*** Excerpted records
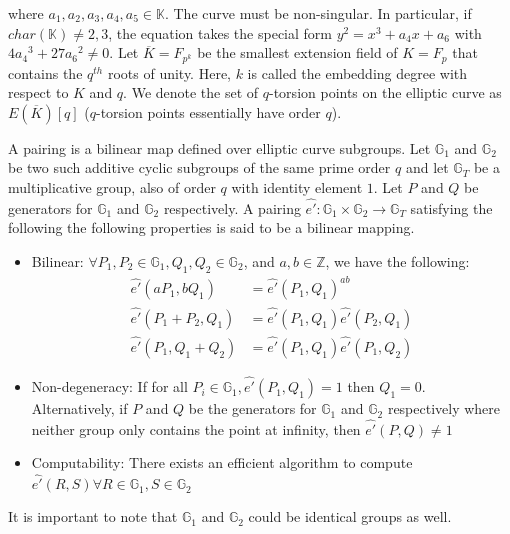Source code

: where $a_1, a_2, a_3, a_4, a_5 \in \mathbb{K}$. The curve must be non-singular. In particular, if $char(\mathbb{K})\neq2,3$, the equation takes the special form $y^2=x^3+a_4x+a_6$ with $4{a_4}^3+27{a_6}^2\neq0$. Let $\overline{K} = F_{p^k}$ be the smallest extension field of $K=F_p$ that contains the $q^{th}$ roots of unity. Here, $k$ is called the embedding degree with respect to $K$ and $q$. We denote the set of $q$-torsion points on the elliptic curve as $E(\overline{K})[q]$ ($q$-torsion points essentially have order $q$).

A pairing is a bilinear map defined over elliptic curve subgroups. Let $\mathbb{G}_{1}$ and $\mathbb{G}_{2}$ be two such additive cyclic subgroups of the same prime order $q$ and let $\mathbb{G}_{T}$ be a multiplicative group, also of order $q$ with identity element $1$. Let $P$ and $Q$ be generators for $\mathbb{G}_1$ and $\mathbb{G}_2$ respectively. A pairing $\hat{e'}:\mathbb{G}_1 \times \mathbb{G}_2\longrightarrow\mathbb{G}_T$ satisfying the following the following properties is said to be a bilinear mapping. 

\begin{itemize}
 \item Bilinear: $\forall P_1,P_2 \in \mathbb{G}_1, Q_1,Q_2\in\mathbb{G}_2$, and $a,b \in \mathbb{Z}$, we have the following:
 \begin{eqnarray}
   \hat{e'}(aP_1,bQ_1) &= \hat{e'}(P_1,Q_1)^{ab}\nonumber\\
   \hat{e'}(P_1+P_2,Q_1) &= \hat{e'}(P_1,Q_1)\hat{e'}(P_2,Q_1)\nonumber\\
   \hat{e'}(P_1,Q_1+Q_2) &= \hat{e'}(P_1,Q_1)\hat{e'}(P_1,Q_2)\nonumber
 \end{eqnarray}
 \item Non-degeneracy: If for all $P_i \in \mathbb{G}_1, \hat{e'}(P_1,Q_1)=1$ then $Q_1=\mathcal{0}$. Alternatively, if $P$ and $Q$ be the generators for $\mathbb{G}_1$ and $\mathbb{G}_2$ respectively where neither group only contains the point at infinity, then $\hat{e'}(P,Q)\neq1$ 
 \item Computability: There exists an efficient algorithm to compute $\hat{e'}(R,S)\forall R \in \mathbb{G}_1, S\in\mathbb{G}_2$
\end{itemize}

It is important to note that $\mathbb{G}_1$ and $\mathbb{G}_2$ could be identical groups as well.


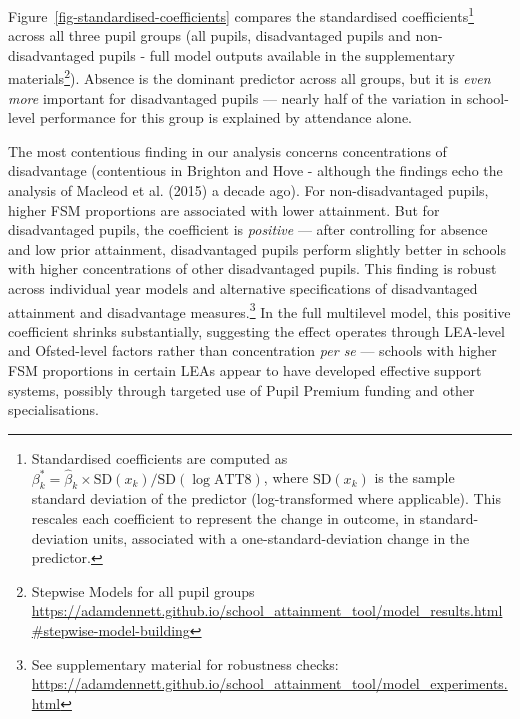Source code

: \documentclass[
  12pt,
  titlepage]{article}
\begin{document}
Figure~\ref{fig-standardised-coefficients} compares the standardised
coefficients\footnote{Standardised coefficients are computed as
  \(\beta^*_k = \hat{\beta}_k \times \text{SD}(x_k) / \text{SD}(\log \text{ATT8})\),
  where \(\text{SD}(x_k)\) is the sample standard deviation of the
  predictor (log-transformed where applicable). This rescales each
  coefficient to represent the change in outcome, in standard-deviation
  units, associated with a one-standard-deviation change in the
  predictor.} across all three pupil groups (all pupils, disadvantaged
pupils and non-disadvantaged pupils - full model outputs available in
the supplementary materials\footnote{Stepwise Models for all pupil
  groups
  \url{https://adamdennett.github.io/school_attainment_tool/model_results.html\#stepwise-model-building}}).
Absence is the dominant predictor across all groups, but it is
\emph{even more} important for disadvantaged pupils --- nearly half of
the variation in school-level performance for this group is explained by
attendance alone.

The most contentious finding in our analysis concerns concentrations of
disadvantage (contentious in Brighton and Hove - although the findings
echo the analysis of Macleod et al. (2015) a decade ago). For
non-disadvantaged pupils, higher FSM proportions are associated with
lower attainment. But for disadvantaged pupils, the coefficient is
\emph{positive} --- after controlling for absence and low prior
attainment, disadvantaged pupils perform slightly better in schools with
higher concentrations of other disadvantaged pupils. This finding is
robust across individual year models and alternative specifications of
disadvantaged attainment and disadvantage measures.\footnote{See
  supplementary material for robustness checks:
  \url{https://adamdennett.github.io/school_attainment_tool/model_experiments.html}}
In the full multilevel model, this positive coefficient shrinks
substantially, suggesting the effect operates through LEA-level and
Ofsted-level factors rather than concentration \emph{per se} --- schools
with higher FSM proportions in certain LEAs appear to have developed
effective support systems, possibly through targeted use of Pupil
Premium funding and other specialisations.
\end{document}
******
* About this task
Repeat the records above exactly, leaving out any pictures they contain.

* Solution to this task
Source code

: where $a_1, a_2, a_3, a_4, a_5 \in \mathbb{K}$. The curve must be non-singular. In particular, if $char(\mathbb{K})\neq2,3$, the equation takes the special form $y^2=x^3+a_4x+a_6$ with $4{a_4}^3+27{a_6}^2\neq0$. Let $\overline{K} = F_{p^k}$ be the smallest extension field of $K=F_p$ that contains the $q^{th}$ roots of unity. Here, $k$ is called the embedding degree with respect to $K$ and $q$. We denote the set of $q$-torsion points on the elliptic curve as $E(\overline{K})[q]$ ($q$-torsion points essentially have order $q$).

A pairing is a bilinear map defined over elliptic curve subgroups. Let $\mathbb{G}_{1}$ and $\mathbb{G}_{2}$ be two such additive cyclic subgroups of the same prime order $q$ and let $\mathbb{G}_{T}$ be a multiplicative group, also of order $q$ with identity element $1$. Let $P$ and $Q$ be generators for $\mathbb{G}_1$ and $\mathbb{G}_2$ respectively. A pairing $\hat{e'}:\mathbb{G}_1 \times \mathbb{G}_2\longrightarrow\mathbb{G}_T$ satisfying the following the following properties is said to be a bilinear mapping. 

\begin{itemize}
 \item Bilinear: $\forall P_1,P_2 \in \mathbb{G}_1, Q_1,Q_2\in\mathbb{G}_2$, and $a,b \in \mathbb{Z}$, we have the following:
 \begin{eqnarray}
   \hat{e'}(aP_1,bQ_1) &= \hat{e'}(P_1,Q_1)^{ab}\nonumber\\
   \hat{e'}(P_1+P_2,Q_1) &= \hat{e'}(P_1,Q_1)\hat{e'}(P_2,Q_1)\nonumber\\
   \hat{e'}(P_1,Q_1+Q_2) &= \hat{e'}(P_1,Q_1)\hat{e'}(P_1,Q_2)\nonumber
 \end{eqnarray}
 \item Non-degeneracy: If for all $P_i \in \mathbb{G}_1, \hat{e'}(P_1,Q_1)=1$ then $Q_1=\mathcal{0}$. Alternatively, if $P$ and $Q$ be the generators for $\mathbb{G}_1$ and $\mathbb{G}_2$ respectively where neither group only contains the point at infinity, then $\hat{e'}(P,Q)\neq1$ 
 \item Computability: There exists an efficient algorithm to compute $\hat{e'}(R,S)\forall R \in \mathbb{G}_1, S\in\mathbb{G}_2$
\end{itemize}

It is important to note that $\mathbb{G}_1$ and $\mathbb{G}_2$ could be identical groups as well.


Source code

: \documentclass[
  12pt,
  titlepage]{article}
\begin{document}
Figure~\ref{fig-standardised-coefficients} compares the standardised
coefficients\footnote{Standardised coefficients are computed as
  \(\beta^*_k = \hat{\beta}_k \times \text{SD}(x_k) / \text{SD}(\log \text{ATT8})\),
  where \(\text{SD}(x_k)\) is the sample standard deviation of the
  predictor (log-transformed where applicable). This rescales each
  coefficient to represent the change in outcome, in standard-deviation
  units, associated with a one-standard-deviation change in the
  predictor.} across all three pupil groups (all pupils, disadvantaged
pupils and non-disadvantaged pupils - full model outputs available in
the supplementary materials\footnote{Stepwise Models for all pupil
  groups
  \url{https://adamdennett.github.io/school_attainment_tool/model_results.html\#stepwise-model-building}}).
Absence is the dominant predictor across all groups, but it is
\emph{even more} important for disadvantaged pupils --- nearly half of
the variation in school-level performance for this group is explained by
attendance alone.

The most contentious finding in our analysis concerns concentrations of
disadvantage (contentious in Brighton and Hove - although the findings
echo the analysis of Macleod et al. (2015) a decade ago). For
non-disadvantaged pupils, higher FSM proportions are associated with
lower attainment. But for disadvantaged pupils, the coefficient is
\emph{positive} --- after controlling for absence and low prior
attainment, disadvantaged pupils perform slightly better in schools with
higher concentrations of other disadvantaged pupils. This finding is
robust across individual year models and alternative specifications of
disadvantaged attainment and disadvantage measures.\footnote{See
  supplementary material for robustness checks:
  \url{https://adamdennett.github.io/school_attainment_tool/model_experiments.html}}
In the full multilevel model, this positive coefficient shrinks
substantially, suggesting the effect operates through LEA-level and
Ofsted-level factors rather than concentration \emph{per se} --- schools
with higher FSM proportions in certain LEAs appear to have developed
effective support systems, possibly through targeted use of Pupil
Premium funding and other specialisations.
\end{document}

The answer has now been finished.